HR leaders discuss the future for creativity

Forty-nine percent of HR leaders named innovating for success as one of their top three priorities for 2022, according to a survey Gartner, Inc. The latest findings were announced today during the Gartner ReimagineHR Conference, taking place here through today.

Despite HR leaders prioritizing innovations, a May 2022 Gartner survey of more than 3,500 employees found that only 46 per cent of employees agree that their organization encourages creative thinking.

“The survey results show that an organization’s actions directly impact the ability of employees to be creative by 25 per cent,” said Emily Rose McRae, senior director in the Gartner HR practice. “In fact, an organization’s actions have more than double the impact of an individual’s personality when it comes to driving employee creativity.”

Gartner analysis found that effective creativity – producing a high volume of relevant and novel ideas – requires three things:

  • Knowledge and expertise
  • Ability to overcome “stickiness” of prior knowledge
  • Imagination

There are three actions organizations can take to increase employee creativity in general:

Broaden participation to increase knowledge and expertise

In today’s dispersed workforce, individuals seamlessly toggle between asynchronous and synchronous work environments. As such, leaders and teams must create space for idea generation to occur across all modes of work, while simultaneously facilitating participation.

Leaders must also intentionally include employees from all levels. Executives are more likely to spend their time thinking strategically, while managers are more likely to focus on change management, and those more junior may have the clearest understanding of where potential quick wins lie.
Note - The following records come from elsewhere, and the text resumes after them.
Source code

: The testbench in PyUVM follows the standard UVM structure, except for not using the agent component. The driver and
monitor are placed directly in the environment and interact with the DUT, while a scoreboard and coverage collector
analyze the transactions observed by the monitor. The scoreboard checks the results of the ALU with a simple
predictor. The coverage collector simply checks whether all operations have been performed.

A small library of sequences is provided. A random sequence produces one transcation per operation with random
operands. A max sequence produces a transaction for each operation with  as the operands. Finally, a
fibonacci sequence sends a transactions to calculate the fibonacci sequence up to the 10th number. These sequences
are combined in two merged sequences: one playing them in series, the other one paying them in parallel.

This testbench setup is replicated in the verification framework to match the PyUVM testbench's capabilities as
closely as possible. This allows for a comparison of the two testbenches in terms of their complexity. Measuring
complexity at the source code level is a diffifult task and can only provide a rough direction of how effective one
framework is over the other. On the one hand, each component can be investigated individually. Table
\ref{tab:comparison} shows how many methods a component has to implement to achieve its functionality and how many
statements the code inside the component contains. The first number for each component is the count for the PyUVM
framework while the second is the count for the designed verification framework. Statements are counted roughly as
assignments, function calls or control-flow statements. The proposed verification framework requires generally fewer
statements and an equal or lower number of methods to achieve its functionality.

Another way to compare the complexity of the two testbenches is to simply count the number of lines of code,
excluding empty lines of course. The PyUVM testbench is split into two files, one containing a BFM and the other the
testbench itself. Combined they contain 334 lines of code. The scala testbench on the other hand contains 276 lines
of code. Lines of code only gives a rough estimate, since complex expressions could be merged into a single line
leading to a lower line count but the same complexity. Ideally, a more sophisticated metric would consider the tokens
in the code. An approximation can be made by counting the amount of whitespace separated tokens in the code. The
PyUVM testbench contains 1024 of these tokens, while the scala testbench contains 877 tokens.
“Bringing together employees who reside in various parts of the organization, both physically and figuratively, will enable the business to harness the diversity of perspective as a knowledge base for creative activities,” said McRae.

Lower stress to reduce stickiness of prior knowledge

The pressure to respond as work, and the workplace, evolved during the pandemic affected every industry and all leaders and employees. HR has had to exercise creativity in many forms – from developing a hybrid/return-to-office strategy, designing a pandemic talent strategy, to finding flexibility for frontline workers and establishing mechanisms for employee activism.

Finding creative, innovative solutions requires mental and temporal space. At a base level, managers must reduce tasks that crowd out creativity, while ensuring employees have time to decompress and recharge between tasks. At the broadest level, senior leaders should consider if their organization has a culture that rewards idea generation, regardless of the ultimate success of ideas.

Increase novelty to drive imagination

The shift to hybrid work has limited employee interactions. When work consists primarily of similar days interacting – or not interacting – with the same people, creativity is particularly challenging.

HR should work with managers to bring together people who haven’t worked together before, or who have very different perspectives. Progressive organizations are going a step further and intentionally create shared new experiences among employees. One method is to offer individuals and teams, both remote and onsite, daily or weekly challenges, such as: work from a different location, take a walk in a new neighborhood, or try a new food.

“Adding novelty to the everyday – and sharing it with colleagues – can spark people to see problems differently and thus develop new solutions,” added McRae.